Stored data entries
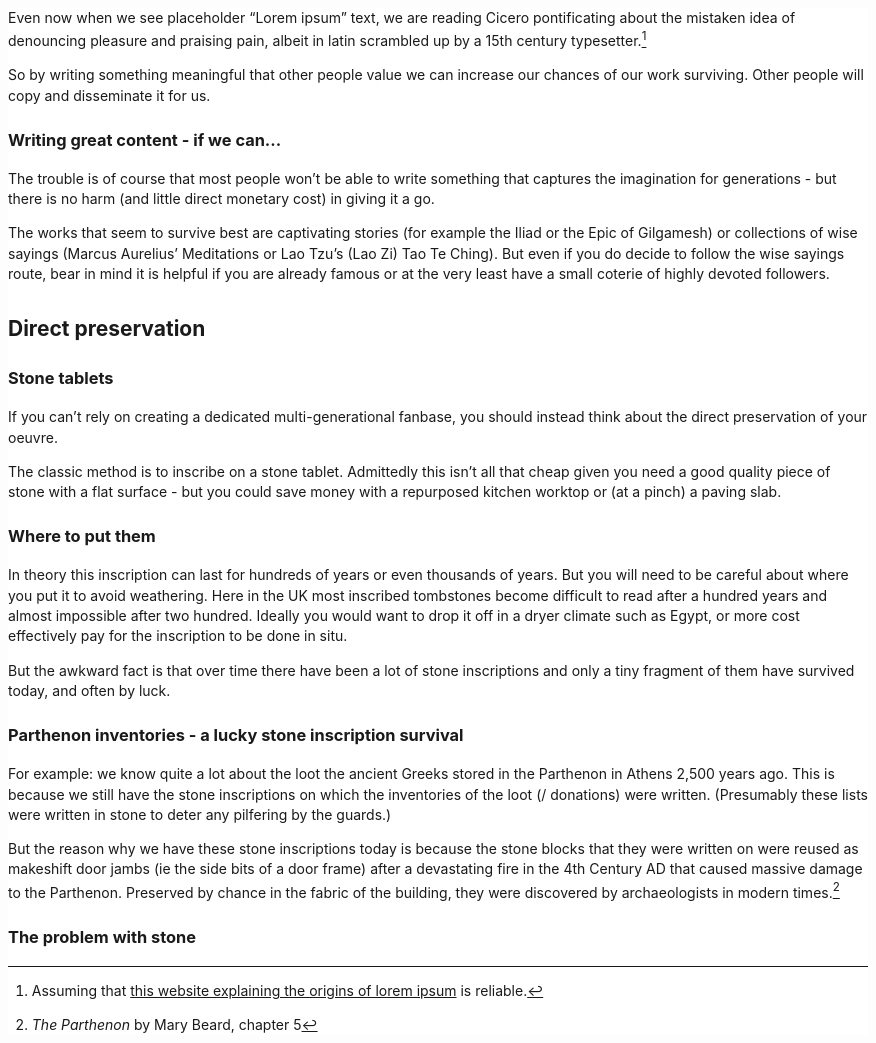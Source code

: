 Even now when we see placeholder “Lorem ipsum” text, we are reading Cicero pontificating about the mistaken idea of denouncing pleasure and praising pain, albeit in latin scrambled up by a 15th century typesetter.[^2]

So by writing something meaningful that other people value we can increase our chances of our work surviving. Other people will copy and disseminate it for us.

### Writing great content - if we can...

The trouble is of course that most people won’t be able to write something that captures the imagination for generations - but there is no harm (and little direct monetary cost) in giving it a go.

The works that seem to survive best are captivating stories (for example the Iliad or the Epic of Gilgamesh) or collections of wise sayings (Marcus Aurelius’ Meditations or Lao Tzu’s (Lao Zi) Tao Te Ching). But even if you do decide to follow the wise sayings route, bear in mind it is helpful if you are already famous or at the very least have a small coterie of highly devoted followers.

## Direct preservation

### Stone tablets

If you can’t rely on creating a dedicated multi-generational fanbase, you should instead think about the direct preservation of your oeuvre.

The classic method is to inscribe on a stone tablet. Admittedly this isn’t all that cheap given you need a good quality piece of stone with a flat surface - but you could save money with a repurposed kitchen worktop or (at a pinch) a paving slab.

### Where to put them

In theory this inscription can last for hundreds of years or even thousands of years. But you will need to be careful about where you put it to avoid weathering. Here in the UK most inscribed tombstones become difficult to read after a hundred years and almost impossible after two hundred. Ideally you would want to drop it off in a dryer climate such as Egypt, or more cost effectively pay for the inscription to be done in situ.

But the awkward fact is that over time there have been a lot of stone inscriptions and only a tiny fragment of them have survived today, and often by luck.

### Parthenon inventories - a lucky stone inscription survival

For example: we know quite a lot about the loot the ancient Greeks stored in the Parthenon in Athens 2,500 years ago. This is because we still have the stone inscriptions on which the inventories of the loot (/ donations) were written. (Presumably these lists were written in stone to deter any pilfering by the guards.)

But the reason why we have these stone inscriptions today is because the stone blocks that they were written on were reused as makeshift door jambs (ie the side bits of a door frame) after a devastating fire in the 4th Century AD that caused massive damage to the Parthenon. Preserved by chance in the fabric of the building, they were discovered by archaeologists in modern times.[^3]

###  The problem with stone


[^0]: Also therefore rejected are carving letters hundreds of metres in size directly on the bedrock of the planet, an idea by the science fiction writer Cixin Liu where due to problems with the speed of light the message needs to be readable millions of years later. Or any manipulation of the genome to encode a note, which anyway I am not convinced would work.
[^1]: In my internet trawl to find the oldest surviving manuscript of Cicero’s writings I came across the [Cicero page from the Bodleian Library](https://medieval.bodleian.ox.ac.uk/catalog/person_78769600) in the University of Oxford which suggests that the oldest date from the 12th century with most being from the 15th Century. Even if this webpage is not comprehensive, presumably it is representative.
[^2]: Assuming that [this website explaining the origins of lorem ipsum](https://www.techopedia.com/definition/12898/lorem-ipsum) is reliable.
[^3]: _The Parthenon_ by Mary Beard, chapter 5
[^4]: Metal coins could also be a good bet. But although they have lasted for thousands of years as well, the cost and difficulty of making them is greater - and there is at least the possibility that they will get recycled into something else.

The task:
Your response should contain each line of the entries above that holds the string "people".

Response area:
So by writing something meaningful that other people value we can increase our chances of our work surviving. Other people will copy and disseminate it for us.
The trouble is of course that most people won’t be able to write something that captures the imagination for generations - but there is no harm (and little direct monetary cost) in giving it a go.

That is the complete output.